## WHAT THIS TASK INVOLVES
Using the entries that follow, please report how many lines contain the word "embedded", with no other words.

Stored data
Segment Open

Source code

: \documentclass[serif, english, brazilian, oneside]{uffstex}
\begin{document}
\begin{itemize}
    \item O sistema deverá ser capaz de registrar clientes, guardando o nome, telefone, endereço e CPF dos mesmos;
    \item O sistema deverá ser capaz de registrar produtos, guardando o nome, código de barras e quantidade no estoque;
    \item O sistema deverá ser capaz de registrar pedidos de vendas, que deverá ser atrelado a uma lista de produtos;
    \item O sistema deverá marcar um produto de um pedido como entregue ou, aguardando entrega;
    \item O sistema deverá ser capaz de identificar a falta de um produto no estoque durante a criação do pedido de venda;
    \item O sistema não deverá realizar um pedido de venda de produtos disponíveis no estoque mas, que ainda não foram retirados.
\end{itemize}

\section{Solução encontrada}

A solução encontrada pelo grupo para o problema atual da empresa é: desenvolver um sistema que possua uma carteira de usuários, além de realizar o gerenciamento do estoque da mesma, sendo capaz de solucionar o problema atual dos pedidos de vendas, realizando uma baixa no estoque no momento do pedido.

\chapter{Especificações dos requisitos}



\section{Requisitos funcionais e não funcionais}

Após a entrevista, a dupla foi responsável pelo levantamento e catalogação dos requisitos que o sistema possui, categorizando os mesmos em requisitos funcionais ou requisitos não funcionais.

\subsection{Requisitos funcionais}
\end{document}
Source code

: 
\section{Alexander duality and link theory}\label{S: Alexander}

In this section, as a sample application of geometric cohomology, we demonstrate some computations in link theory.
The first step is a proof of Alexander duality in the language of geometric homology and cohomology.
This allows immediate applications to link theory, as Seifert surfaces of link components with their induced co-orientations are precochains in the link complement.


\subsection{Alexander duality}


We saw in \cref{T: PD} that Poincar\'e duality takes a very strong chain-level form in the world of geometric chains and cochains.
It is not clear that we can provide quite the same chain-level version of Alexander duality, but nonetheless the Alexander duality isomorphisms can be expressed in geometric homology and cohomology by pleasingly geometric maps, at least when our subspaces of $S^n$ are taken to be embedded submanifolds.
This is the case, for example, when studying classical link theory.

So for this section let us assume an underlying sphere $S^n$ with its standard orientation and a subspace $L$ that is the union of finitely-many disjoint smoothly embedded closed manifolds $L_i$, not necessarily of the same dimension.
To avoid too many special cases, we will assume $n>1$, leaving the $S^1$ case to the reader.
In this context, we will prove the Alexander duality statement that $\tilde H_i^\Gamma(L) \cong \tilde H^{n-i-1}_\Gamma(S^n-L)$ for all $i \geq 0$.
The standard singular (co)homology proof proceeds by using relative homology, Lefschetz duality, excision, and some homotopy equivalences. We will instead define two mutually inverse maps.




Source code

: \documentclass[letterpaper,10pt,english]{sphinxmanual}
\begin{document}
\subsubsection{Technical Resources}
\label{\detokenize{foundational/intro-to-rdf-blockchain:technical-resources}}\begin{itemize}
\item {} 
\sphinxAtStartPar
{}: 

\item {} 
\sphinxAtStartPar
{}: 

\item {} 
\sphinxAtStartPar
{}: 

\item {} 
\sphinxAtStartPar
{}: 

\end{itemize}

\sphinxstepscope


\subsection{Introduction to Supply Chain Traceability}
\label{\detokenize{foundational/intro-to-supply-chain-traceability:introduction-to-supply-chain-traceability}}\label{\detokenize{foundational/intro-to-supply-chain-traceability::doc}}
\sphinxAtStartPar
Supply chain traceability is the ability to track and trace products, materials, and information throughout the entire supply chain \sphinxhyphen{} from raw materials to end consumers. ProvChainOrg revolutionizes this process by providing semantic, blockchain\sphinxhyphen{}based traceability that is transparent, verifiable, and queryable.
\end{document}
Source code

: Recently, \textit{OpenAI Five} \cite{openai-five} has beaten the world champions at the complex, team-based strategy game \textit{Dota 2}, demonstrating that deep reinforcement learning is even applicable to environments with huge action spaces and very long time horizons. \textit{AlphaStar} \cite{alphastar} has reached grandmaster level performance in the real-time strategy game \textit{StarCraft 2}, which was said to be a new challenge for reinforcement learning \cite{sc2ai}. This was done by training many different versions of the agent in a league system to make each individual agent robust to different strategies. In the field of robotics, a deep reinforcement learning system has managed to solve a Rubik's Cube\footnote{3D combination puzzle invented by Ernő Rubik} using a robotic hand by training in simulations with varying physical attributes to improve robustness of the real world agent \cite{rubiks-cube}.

Segment Closed

## RESPONSE FOR THIS EXERCISE
2